Le deuxième album de Nairod Yarg est celui de la confirmation. On sait et ils savent que c'est avec ce fichu numéro 2 qu'il faut confirmer ou disparaître. Seb et Rudy n'ont pas l'intention de mettre la clé sous la porte du studio. Les idées sont toujours aussi nombreuses, que ce soit sur le plan mélodique (la ligne de basse de "The Beast in me" et son break déconcertant) ou sur le plan des effets et des arrangements.
C'est avec "Les Garçons sauvages" que Nairod Yarg tient son tube sur cet album : immédiat, refrain accrocheur, références à l'étonnant film de Bertrand Mandico, stroboscopie des effets sur la voix ou des détails : j'adore ce gros son énervé hyper saturé et profond qui surgit par instants et la sécheresse de la frappe. Dans ce cabinet de curiosités, on apprécie aussi le recours au rythme de "Sisters" dans une veine qui fait plaisir aujourd'hui à Paul Roland (dont il faut écouter les albums de ces dernières années). C'est punk et gothique à la fois, sans imiter un groupe en particulier. Comme avec Dead Souls Rising, il y a une patte et non pas des influences, mais un spectre musical parfaitement assimilé. Assurer la première partie des Stranglers en décembre dernier n'était que juste reconnaissance de la qualité du groupe.
Une bonne chanson ça se reconnaît et ça se domestique petit à petit : il faut ce fichu riff, sauvage, naturel, venu ici presque par hasard alors qu'en fait il ne cessait de tourner au milieu d'autres et c'est l'oreille qui le reconnaît. Il faut ensuite le capturer et l'insérer avec délicatesse dans un morceau complet en ajoutant pièce à pièce des éléments qui vont le mettre en valeur et non pas l'étouffer. Le travail fini, tout est assemblé et c'est à l'auditeur de déceler à son tour ce qui fait le seul du morceau, ce petit gimmick qui est là, encadré. La ligne funky de "The last Walk of Dorian Wilde" marque un tournant. Chez Nairod Yarg, chaque titre a ainsi son Vif d'Or. Et celui-ci sera différent pour chacun, selon ce qui le touche : la frappe de la batterie, la justesse du chant si typé années 1980, entre héroïsme et romantisme (mais les deux ne sont-ils pas liés ?), l'aigre de la guitare ("Suzanne"), la versatilité de cette basse assez incroyable, la beauté de la guitare acoustique ("Medusa"), les harmoniques précieuses de "Lipstick"...

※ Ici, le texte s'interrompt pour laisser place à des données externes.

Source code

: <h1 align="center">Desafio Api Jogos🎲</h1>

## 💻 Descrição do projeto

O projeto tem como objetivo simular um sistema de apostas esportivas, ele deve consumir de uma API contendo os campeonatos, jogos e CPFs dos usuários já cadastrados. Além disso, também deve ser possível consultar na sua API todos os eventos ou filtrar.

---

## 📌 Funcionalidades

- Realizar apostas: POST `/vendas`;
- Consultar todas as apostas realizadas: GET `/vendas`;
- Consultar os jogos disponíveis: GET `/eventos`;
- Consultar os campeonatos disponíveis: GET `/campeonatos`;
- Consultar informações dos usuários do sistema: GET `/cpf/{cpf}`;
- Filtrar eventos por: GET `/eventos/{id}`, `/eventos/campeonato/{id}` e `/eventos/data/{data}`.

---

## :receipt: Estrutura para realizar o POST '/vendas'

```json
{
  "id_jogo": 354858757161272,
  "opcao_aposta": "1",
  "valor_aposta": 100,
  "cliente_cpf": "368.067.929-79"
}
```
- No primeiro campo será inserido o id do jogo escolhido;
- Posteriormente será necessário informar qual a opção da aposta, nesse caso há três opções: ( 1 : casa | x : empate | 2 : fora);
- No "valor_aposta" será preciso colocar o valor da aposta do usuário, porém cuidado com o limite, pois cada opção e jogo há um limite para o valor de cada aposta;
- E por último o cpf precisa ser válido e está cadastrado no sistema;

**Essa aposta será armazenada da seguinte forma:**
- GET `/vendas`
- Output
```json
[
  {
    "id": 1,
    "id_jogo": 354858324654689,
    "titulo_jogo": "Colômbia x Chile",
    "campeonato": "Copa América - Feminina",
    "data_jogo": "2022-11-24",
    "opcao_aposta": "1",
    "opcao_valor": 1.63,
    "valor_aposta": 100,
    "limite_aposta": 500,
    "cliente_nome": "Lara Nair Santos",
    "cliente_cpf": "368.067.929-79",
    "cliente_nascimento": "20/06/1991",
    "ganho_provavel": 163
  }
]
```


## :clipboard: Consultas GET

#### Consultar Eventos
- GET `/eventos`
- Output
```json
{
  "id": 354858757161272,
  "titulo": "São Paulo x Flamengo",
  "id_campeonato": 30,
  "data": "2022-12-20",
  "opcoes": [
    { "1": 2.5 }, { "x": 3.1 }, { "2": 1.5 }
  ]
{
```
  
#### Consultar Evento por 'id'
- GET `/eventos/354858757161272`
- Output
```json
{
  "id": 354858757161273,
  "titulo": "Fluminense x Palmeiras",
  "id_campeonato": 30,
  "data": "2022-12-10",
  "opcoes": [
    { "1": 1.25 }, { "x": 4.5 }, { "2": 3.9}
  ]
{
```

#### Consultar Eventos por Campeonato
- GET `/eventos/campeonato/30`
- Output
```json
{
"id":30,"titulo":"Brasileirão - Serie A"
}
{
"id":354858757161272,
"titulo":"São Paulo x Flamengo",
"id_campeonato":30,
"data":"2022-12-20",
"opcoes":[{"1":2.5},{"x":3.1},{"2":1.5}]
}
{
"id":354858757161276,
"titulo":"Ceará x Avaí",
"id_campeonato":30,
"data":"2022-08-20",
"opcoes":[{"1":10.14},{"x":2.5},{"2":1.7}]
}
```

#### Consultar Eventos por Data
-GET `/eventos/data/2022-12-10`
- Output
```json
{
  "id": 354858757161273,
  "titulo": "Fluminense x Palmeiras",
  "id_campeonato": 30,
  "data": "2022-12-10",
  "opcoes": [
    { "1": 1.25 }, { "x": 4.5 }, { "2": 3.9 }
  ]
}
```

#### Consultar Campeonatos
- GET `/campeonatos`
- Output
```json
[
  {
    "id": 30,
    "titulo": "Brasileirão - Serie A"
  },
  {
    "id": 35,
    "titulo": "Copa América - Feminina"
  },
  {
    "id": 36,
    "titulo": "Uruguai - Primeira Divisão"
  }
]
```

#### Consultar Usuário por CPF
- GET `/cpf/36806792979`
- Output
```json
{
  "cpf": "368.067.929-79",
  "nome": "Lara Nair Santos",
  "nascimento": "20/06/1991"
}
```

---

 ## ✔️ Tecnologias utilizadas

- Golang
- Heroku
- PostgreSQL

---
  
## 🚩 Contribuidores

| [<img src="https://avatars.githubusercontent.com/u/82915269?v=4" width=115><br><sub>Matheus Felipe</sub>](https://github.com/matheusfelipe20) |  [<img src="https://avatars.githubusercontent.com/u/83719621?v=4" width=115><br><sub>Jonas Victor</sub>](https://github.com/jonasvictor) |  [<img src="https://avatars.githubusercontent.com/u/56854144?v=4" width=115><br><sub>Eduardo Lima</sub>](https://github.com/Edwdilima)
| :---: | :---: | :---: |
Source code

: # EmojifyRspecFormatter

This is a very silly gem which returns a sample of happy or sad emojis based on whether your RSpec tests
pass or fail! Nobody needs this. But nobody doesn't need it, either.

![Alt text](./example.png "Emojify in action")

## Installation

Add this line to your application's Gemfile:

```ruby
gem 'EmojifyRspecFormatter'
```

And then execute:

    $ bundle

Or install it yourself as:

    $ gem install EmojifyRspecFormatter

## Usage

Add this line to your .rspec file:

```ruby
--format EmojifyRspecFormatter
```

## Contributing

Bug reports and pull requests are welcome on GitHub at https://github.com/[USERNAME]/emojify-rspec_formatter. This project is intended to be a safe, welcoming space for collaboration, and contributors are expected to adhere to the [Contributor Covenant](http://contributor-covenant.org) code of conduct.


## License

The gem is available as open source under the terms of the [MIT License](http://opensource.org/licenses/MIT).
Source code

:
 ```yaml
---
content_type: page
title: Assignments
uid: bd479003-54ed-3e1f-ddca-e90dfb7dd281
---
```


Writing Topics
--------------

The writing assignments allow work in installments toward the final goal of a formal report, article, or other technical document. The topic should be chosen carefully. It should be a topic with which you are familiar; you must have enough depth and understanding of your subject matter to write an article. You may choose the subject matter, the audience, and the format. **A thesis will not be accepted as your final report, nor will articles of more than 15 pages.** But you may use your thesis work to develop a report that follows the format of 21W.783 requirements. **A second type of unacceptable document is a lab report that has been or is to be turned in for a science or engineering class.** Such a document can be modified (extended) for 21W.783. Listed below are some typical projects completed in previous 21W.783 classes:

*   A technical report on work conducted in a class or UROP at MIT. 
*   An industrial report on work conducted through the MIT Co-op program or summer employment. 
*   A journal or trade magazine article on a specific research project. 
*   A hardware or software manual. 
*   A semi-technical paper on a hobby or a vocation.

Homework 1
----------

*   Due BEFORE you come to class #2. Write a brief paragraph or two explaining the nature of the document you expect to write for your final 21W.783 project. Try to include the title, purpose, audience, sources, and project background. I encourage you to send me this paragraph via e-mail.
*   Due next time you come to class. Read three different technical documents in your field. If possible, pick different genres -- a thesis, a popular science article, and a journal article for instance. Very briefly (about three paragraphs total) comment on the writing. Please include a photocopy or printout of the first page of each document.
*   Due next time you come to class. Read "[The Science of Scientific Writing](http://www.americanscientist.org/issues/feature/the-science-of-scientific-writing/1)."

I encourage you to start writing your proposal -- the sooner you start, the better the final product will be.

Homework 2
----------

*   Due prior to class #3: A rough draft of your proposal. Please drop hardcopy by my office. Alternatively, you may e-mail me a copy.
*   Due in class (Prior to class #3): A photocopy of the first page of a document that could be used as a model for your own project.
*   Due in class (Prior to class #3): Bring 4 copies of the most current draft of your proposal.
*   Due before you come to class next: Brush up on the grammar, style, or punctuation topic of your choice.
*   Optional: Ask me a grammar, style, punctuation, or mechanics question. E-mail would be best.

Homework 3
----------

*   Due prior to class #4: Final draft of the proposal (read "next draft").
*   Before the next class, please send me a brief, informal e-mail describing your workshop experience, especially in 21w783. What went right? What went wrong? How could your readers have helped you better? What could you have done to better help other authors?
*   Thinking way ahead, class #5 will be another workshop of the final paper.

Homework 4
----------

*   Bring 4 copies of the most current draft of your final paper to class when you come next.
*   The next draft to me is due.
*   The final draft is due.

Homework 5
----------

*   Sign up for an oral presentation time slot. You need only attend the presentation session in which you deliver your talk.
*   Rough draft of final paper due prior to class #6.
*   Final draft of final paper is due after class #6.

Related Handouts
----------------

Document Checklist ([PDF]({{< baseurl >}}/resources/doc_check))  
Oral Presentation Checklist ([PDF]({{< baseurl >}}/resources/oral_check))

L'album est composé avec sagesse et raison : le plus émotif "Dizzy", entre Bowie et Peter Murphy, en un peu plus sucré, se retrouve ajusté à l'explosion des "Garçons sauvages" pour qu'aucun ne pâtisse du niveau élevé de son voisin. C'est avec émotion qu'on découvre un titre au chant récité en français, avec un gimmick électronique bien employé : "Kabaret electrick" dont les paroles s'acoquinent avec le "Ophélie" de Jad Wio sans basculer dans le charnel. La brièveté de plusieurs titres agace avant que l'on ne s'y fasse : Nairod Yarg a gardé le meilleur pour démultiplier l'urgence et l'efficacité : dix titres sans longueur, des refrains mémorisables ("Adele's Eyes"). C'est un savoir-faire qui les différencie de der Himmel Über Berlin par exemple, mais pénalise le surgissement de flamboyance ou de "morceaux de maître" comme en déroulaient Bauhaus.
On s'amusera aussi avec le groupe de son jeu fin de siècle : après s'être appelé Dorian Gray (personnage d'Oscar Wilde) épelé à l'envers (allusion au langage inversé du nain dans la série Twin Peaks), voici qu'ils mélangent à la manière d'une Buzy dyslexique les noms et prénoms: Dorian Wilde, ça en a étonné plus d'un ! Durant tout le disque, on suit cet ami imaginaire qui conduit de scène en scène et permet de faire vivre ces portraits dans un contexte.